What you should do →
All of the data that follows is to be written out exactly, with images excluded.

○ ○ ○ ○ ○

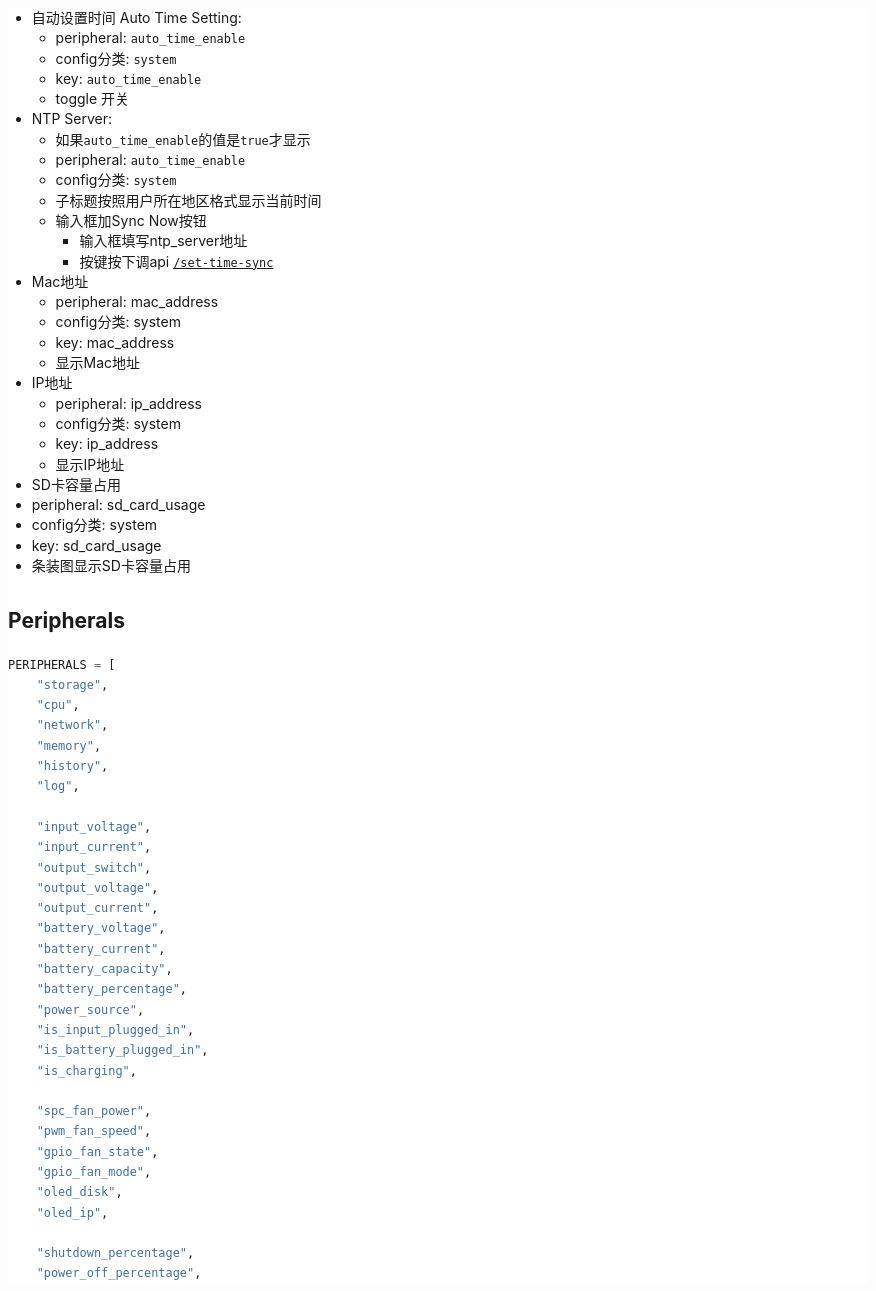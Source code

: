  - 自动设置时间 Auto Time Setting: 
    - peripheral: `auto_time_enable`
    - config分类: `system`
    - key: `auto_time_enable`
    - toggle 开关
  - NTP Server: 
    - 如果`auto_time_enable`的值是`true`才显示
    - peripheral: `auto_time_enable`
    - config分类: `system`
    - 子标题按照用户所在地区格式显示当前时间
    - 输入框加Sync Now按钮
      - 输入框填写ntp_server地址
      - 按键按下调api [`/set-time-sync`](#post-set-time-sync)
  - Mac地址
    - peripheral: mac_address
    - config分类: system
    - key: mac_address
    - 显示Mac地址
  - IP地址
    - peripheral: ip_address
    - config分类: system
    - key: ip_address
    - 显示IP地址
  - SD卡容量占用
  - peripheral: sd_card_usage
  - config分类: system
  - key: sd_card_usage
  - 条装图显示SD卡容量占用


## Peripherals

```python
PERIPHERALS = [
    "storage",
    "cpu",
    "network",
    "memory",
    "history",
    "log",

    "input_voltage",
    "input_current",
    "output_switch",
    "output_voltage",
    "output_current",
    "battery_voltage",
    "battery_current",
    "battery_capacity",
    "battery_percentage",
    "power_source",
    "is_input_plugged_in",
    "is_battery_plugged_in",
    "is_charging",

    "spc_fan_power",
    "pwm_fan_speed",
    "gpio_fan_state",
    "gpio_fan_mode",
    "oled_disk",
    "oled_ip",

    "shutdown_percentage",
    "power_off_percentage",
```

○ ○ ○ ○ ○

Exercise response →
Source code

:  - 自动设置时间 Auto Time Setting: 
    - peripheral: `auto_time_enable`
    - config分类: `system`
    - key: `auto_time_enable`
    - toggle 开关
  - NTP Server: 
    - 如果`auto_time_enable`的值是`true`才显示
    - peripheral: `auto_time_enable`
    - config分类: `system`
    - 子标题按照用户所在地区格式显示当前时间
    - 输入框加Sync Now按钮
      - 输入框填写ntp_server地址
      - 按键按下调api [`/set-time-sync`](#post-set-time-sync)
  - Mac地址
    - peripheral: mac_address
    - config分类: system
    - key: mac_address
    - 显示Mac地址
  - IP地址
    - peripheral: ip_address
    - config分类: system
    - key: ip_address
    - 显示IP地址
  - SD卡容量占用
  - peripheral: sd_card_usage
  - config分类: system
  - key: sd_card_usage
  - 条装图显示SD卡容量占用


## Peripherals

```python
PERIPHERALS = [
    "storage",
    "cpu",
    "network",
    "memory",
    "history",
    "log",

    "input_voltage",
    "input_current",
    "output_switch",
    "output_voltage",
    "output_current",
    "battery_voltage",
    "battery_current",
    "battery_capacity",
    "battery_percentage",
    "power_source",
    "is_input_plugged_in",
    "is_battery_plugged_in",
    "is_charging",

    "spc_fan_power",
    "pwm_fan_speed",
    "gpio_fan_state",
    "gpio_fan_mode",
    "oled_disk",
    "oled_ip",

    "shutdown_percentage",
    "power_off_percentage",
```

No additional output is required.